Three-dimensional electric-field vector resistivity imaging for deep subsurface fractures network in heterogeneous crystalline rocks

Abstract

SUMMARY Crystalline rocks, exposed in different parts of the world and over about one-third of India, have complex aquifer systems, which pose a challenge to mapping groundwater dynamics. Electrical resistivity tomography in quasi-3-D and electrical logging of some borewells carried out in an experimental ‘hydrogeological park’ in southern India, which has numerous boreholes and other geophysical information for validation, were unable to map the existence of deeper bedrock fractures and their connectivity. We have attempted electric-field vector resistivity imaging (EVRI), a new tool, to resolve the possible fracture-induced deep interconnectivity in a hard rock aquifer system.
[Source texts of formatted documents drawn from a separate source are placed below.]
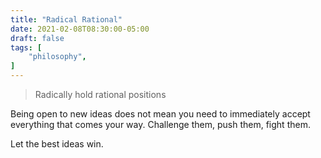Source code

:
 ```yaml
---
title: "Radical Rational"
date: 2021-02-08T08:30:00-05:00
draft: false
tags: [
	"philosophy",
]
---
```

> Radically hold rational positions

Being open to new ideas does not mean you need to immediately accept everything that comes your way. Challenge them, push them, fight them.

Let the best ideas win.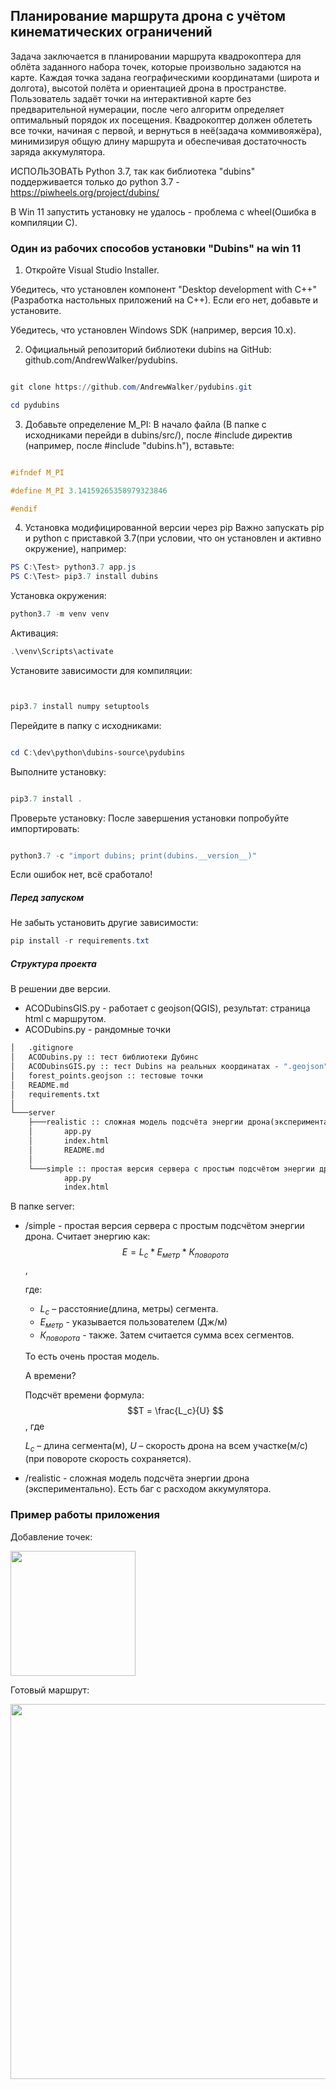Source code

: ## Планирование маршрута дрона с учётом кинематических ограничений
Задача заключается в планировании маршрута квадрокоптера для облёта заданного набора точек, которые произвольно задаются на карте. Каждая точка задана географическими координатами (широта и долгота), высотой полёта и ориентацией дрона в пространстве. Пользователь задаёт точки на интерактивной карте без предварительной нумерации, после чего алгоритм определяет оптимальный порядок их посещения. Квадрокоптер должен облететь все точки, начиная с первой, и вернуться в неё(задача коммивояжёра), минимизируя общую длину маршрута и обеспечивая достаточность заряда аккумулятора.



ИСПОЛЬЗОВАТЬ Python 3.7, так как библиотека "dubins" поддерживается только до python 3.7 - https://piwheels.org/project/dubins/

В Win 11 запустить установку не удалось - проблема с wheel(Ошибка в компиляции C). 
  
### Один из рабочих способов установки "Dubins" на win 11

1. Откройте Visual Studio Installer.

Убедитесь, что установлен компонент "Desktop development with C++" (Разработка настольных приложений на C++). Если его нет, добавьте и установите.

Убедитесь, что установлен Windows SDK (например, версия 10.x).

2. Официальный репозиторий библиотеки dubins на GitHub: github.com/AndrewWalker/pydubins.

```powershell

git clone https://github.com/AndrewWalker/pydubins.git

cd pydubins

```

3. Добавьте определение M_PI: В начало файла (В папке с исходниками перейди в dubins/src/), после #include директив (например, после #include "dubins.h"), вставьте:

```c

#ifndef M_PI

#define M_PI 3.14159265358979323846

#endif

```

  4. Установка модифицированной версии через pip
Важно запускать pip и python с приставкой 3.7(при условии, что он установлен и активно окружение), например:
```powershell
PS C:\Test> python3.7 app.js
PS C:\Test> pip3.7 install dubins
```

Установка окружения:
```powershell
python3.7 -m venv venv
```
Активация:

```powershell
.\venv\Scripts\activate
```


Установите зависимости для компиляции:

```powershell


pip3.7 install numpy setuptools

```

Перейдите в папку с исходниками:

```powershell

cd C:\dev\python\dubins-source\pydubins

```

Выполните установку:

```powershell

pip3.7 install .

```

Проверьте установку:
После завершения установки попробуйте импортировать:

```powershell

python3.7 -c "import dubins; print(dubins.__version__)"

```

Если ошибок нет, всё сработало!

##### Перед запуском
Не забыть установить другие зависимости: 
```powershell
pip install -r requirements.txt
```

##### Структура проекта
  

В решении две версии.

- ACODubinsGIS.py - работает с geojson(QGIS), результат: страница html с маршрутом.
- ACODubins.py - рандомные точки


```cmd
│   .gitignore
│   ACODubins.py :: тест библиотеки Дубинс 
│   ACODubinsGIS.py :: тест Dubins на реальных координатах - ".geojson"
│   forest_points.geojson :: тестовые точки
│   README.md
│   requirements.txt
│
└───server
    ├───realistic :: сложная модель подсчёта энергии дрона(экспериментально)
    │       app.py
    │       index.html
    │       README.md
    │
    └───simple :: простая версия сервера с простым подсчётом энергии дрона
            app.py
            index.html

```


В папке server:
- /simple - простая версия сервера с простым подсчётом энергии дрона. Считает энергию как: 
$$E = L_с * E_{метр} * К_{поворота}$$,
	
 	где:
	- $L_с$ – расстояние(длина, метры) сегмента.
	- $E_{метр}$ - указывается пользователем (Дж/м)
	- $К_{поворота}$ - также.
	Затем считается сумма всех сегментов.
	
 	То есть очень простая модель.
	
	А времени?
	
	Подсчёт времени формула: $$T = \frac{L_с}{U} $$, где
	
   	$L_с$ – длина сегмента(м),
	$U$ – скорость дрона на всем участке(м/с) (при повороте скорость сохраняется). 
  
- /realistic - сложная модель подсчёта энергии дрона (экспериментально). Есть баг с расходом аккумулятора.

### Пример работы приложения
Добавление точек:

<img alt="" src="https://github.com/user-attachments/assets/fca2436f-ea79-4228-839c-e77724ab7441" width="200">

Готовый маршрут:

<img alt="" src="https://github.com/user-attachments/assets/5ce7f992-e00d-44ed-93d8-a06f8c29ac92" width="600">








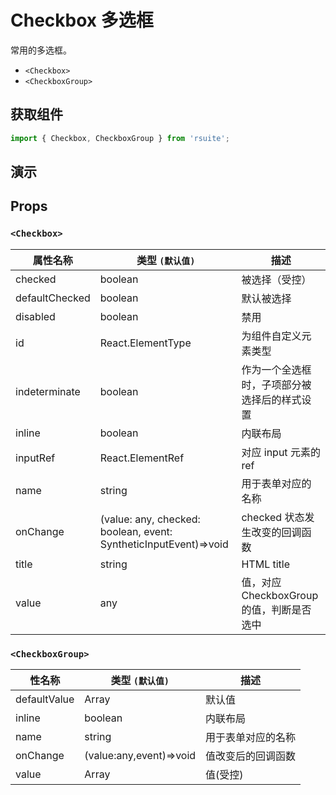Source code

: # Checkbox 多选框

常用的多选框。

- `<Checkbox>`
- `<CheckboxGroup>`

## 获取组件

```js
import { Checkbox, CheckboxGroup } from 'rsuite';
```

## 演示

<!--{demo}-->

## Props

### `<Checkbox>`

| 属性名称       | 类型 `(默认值)`                                                  | 描述                                         |
| -------------- | ---------------------------------------------------------------- | -------------------------------------------- |
| checked        | boolean                                                          | 被选择（受控）                               |
| defaultChecked | boolean                                                          | 默认被选择                                   |
| disabled       | boolean                                                          | 禁用                                         |
| id             | React.ElementType                                                | 为组件自定义元素类型                         |
| indeterminate  | boolean                                                          | 作为一个全选框时，子项部分被选择后的样式设置 |
| inline         | boolean                                                          | 内联布局                                     |
| inputRef       | React.ElementRef                                                 | 对应 input 元素的 ref                        |
| name           | string                                                           | 用于表单对应的名称                           |
| onChange       | (value: any, checked: boolean, event: SyntheticInputEvent)=>void | checked 状态发生改变的回调函数               |
| title          | string                                                           | HTML title                                   |
| value          | any                                                              | 值，对应 CheckboxGroup 的值，判断是否选中    |

### `<CheckboxGroup>`

| 性名称       | 类型 `(默认值)`         | 描述               |
| ------------ | ----------------------- | ------------------ |
| defaultValue | Array                   | 默认值             |
| inline       | boolean                 | 内联布局           |
| name         | string                  | 用于表单对应的名称 |
| onChange     | (value:any,event)=>void | 值改变后的回调函数 |
| value        | Array                   | 值(受控)           |
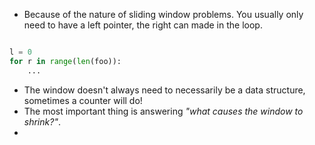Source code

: - Because of the nature of sliding window problems. You usually only need to have a left pointer, the right can made in the loop.

```python

l = 0
for r in range(len(foo)):
    ...

```

- The window doesn't always need to necessarily be a data structure, sometimes a counter will do!
- The most important thing is answering _"what causes the window to shrink?"_.
- 
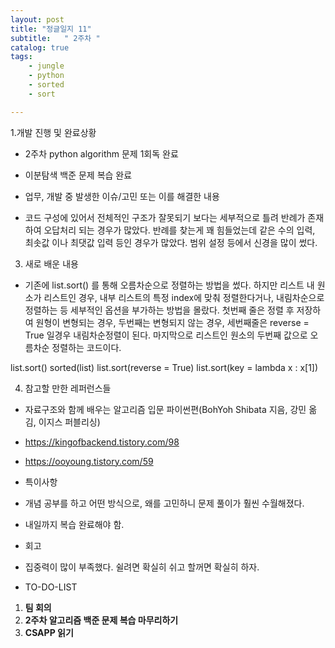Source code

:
 ```yaml
---
layout: post
title: "정글일지 11"
subtitle:   " 2주차 "
catalog: true
tags:
    - jungle
    - python
    - sorted
    - sort

---
```


1.개발 진행 및 완료상황

- 2주차 python algorithm 문제 1회독 완료
- 이분탐색 백준 문제 복습 완료
- 업무, 개발 중 발생한 이슈/고민 또는 이를 해결한 내용

- 코드 구성에 있어서 전체적인 구조가 잘못되기 보다는 세부적으로 틀려 반례가 존재하여 오답처리 되는 경우가 많았다. 반례를 찾는게 꽤 힘들었는데 같은 수의 입력, 최솟값 이나 최댓값 입력 등인 경우가 많았다. 범위 설정 등에서 신경을 많이 썼다.



3. 새로 배운 내용

- 기존에 list.sort() 를 통해 오름차순으로 정렬하는 방법을 썼다. 하지만 리스트 내 원소가 리스트인 경우, 내부 리스트의 특정 index에 맞춰 정렬한다거나, 내림차순으로 정렬하는 등 세부적인 옵션을 부가하는 방법을 몰랐다. 첫번째 줄은 정렬 후 저장하여 원형이 변형되는 경우, 두번째는 변형되지 않는 경우, 세번째줄은 reverse = True 일경우 내림차순정렬이 된다. 마지막으로 리스트인 원소의 두번째 값으로 오름차순 정렬하는 코드이다.

list.sort() sorted(list) list.sort(reverse = True) list.sort(key = lambda x : x[1])







4. 참고할 만한 레퍼런스들

- 자료구조와 함께 배우는 알고리즘 입문 파이썬편(BohYoh Shibata 지음, 강민 옮김, 이지스 퍼블리싱)
- https://kingofbackend.tistory.com/98
- https://ooyoung.tistory.com/59
- 특이사항

- 개념 공부를 하고 어떤 방식으로, 왜를 고민하니 문제 풀이가 훨씬 수월해졌다.
- 내일까지 복습 완료해야 함.
- 회고

- 집중력이 많이 부족했다. 쉴려면 확실히 쉬고 할꺼면 확실히 하자.
- TO-DO-LIST

1. **팀 회의**
2. **2주차 알고리즘 백준 문제 복습 마무리하기**
3. **CSAPP 읽기**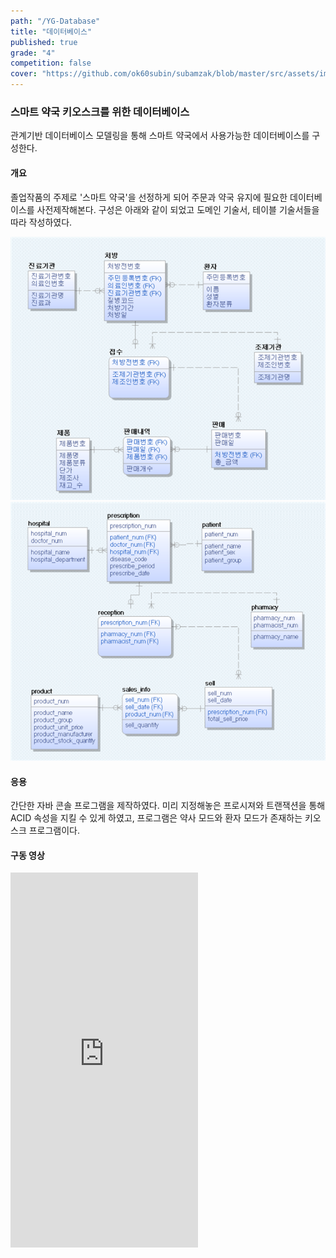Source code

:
 ```yaml
---
path: "/YG-Database"
title: "데이터베이스"
published: true
grade: "4"
competition: false
cover: "https://github.com/ok60subin/subamzak/blob/master/src/assets/images/dbcover.png?raw=true"
---
```


<h3>스마트 약국 키오스크를 위한 데이터베이스 </h3>
<p>
    관계기반 데이터베이스 모델링을 통해 스마트 약국에서 사용가능한 데이터베이스를 구성한다. 
</p>
<h4>개요</h4>
<p>
    졸업작품의 주제로 '스마트 약국'을 선정하게 되어 주문과 약국 유지에 필요한 데이터베이스를 사전제작해본다. 
    구성은 아래와 같이 되었고 도메인 기술서, 테이블 기술서들을 따라 작성하였다.
 </p>
     <div class="box alt twoimg">
        <div class="row gtr-50 gtr-uniform imgs multi">
            <div class="col-6"> <span class="image fit">
                <img src="https://github.com/ok60subin/subamzak/blob/master/src/assets/images/dbcover.png?raw=true" alt="molcad">
            </span></div>
            <div class="col-6"> <span class="image fit">
                <img src="https://github.com/ok60subin/subamzak/blob/master/src/assets/images/dbmodel.png?raw=true"alt="moleCIRCUIT">
            </span></div>
        </div>
    </div>
<h4>응용</h4>
<p>
    간단한 자바 콘솔 프로그램을 제작하였다. 미리 지정해놓은 프로시져와 트랜잭션을 통해 ACID 속성을 지킬 수 있게 하였고, 프로그램은 약사 모드와 환자 모드가 존재하는 키오스크 프로그램이다.
</p>
<h4>구동 영상</h4>
<div class="box alt multi">
    <iframe height="600px" src="https://www.youtube.com/embed/zrtnAvBZaJk" frameborder="0" allow="accelerometer; autoplay; clipboard-write; encrypted-media; gyroscope; picture-in-picture" allowfullscreen></iframe>
</div>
In the experiment, multiple two-orthonormal-channels independent receiver nodes for potential measurements are deployed and illuminated with several current injections between ∼ 0.9–3.7 A in full 3-D fashion, which allowed for improved mapping of resistivity variation than earlier approaches. The EVRI-derived full 3-D model shows the presence of fractures for depths between 20 and 70 m with substantial resistivity variations, supported by some borewells hydraulic investigations. It has also enhanced lateral resolution for depths > 30 m and almost doubled the depth of investigation than earlier electrical models. EVRI results revealed unweathered/unfractured granitic rock with no significant signature of fractures beyond 70 m depth that corroborates with existing borehole logs and hydrogeological conceptual model. Therefore, this study demonstrates the potential of EVRI for 3-D mapping of heterogeneous crystalline rocks, which would greatly help in groundwater management.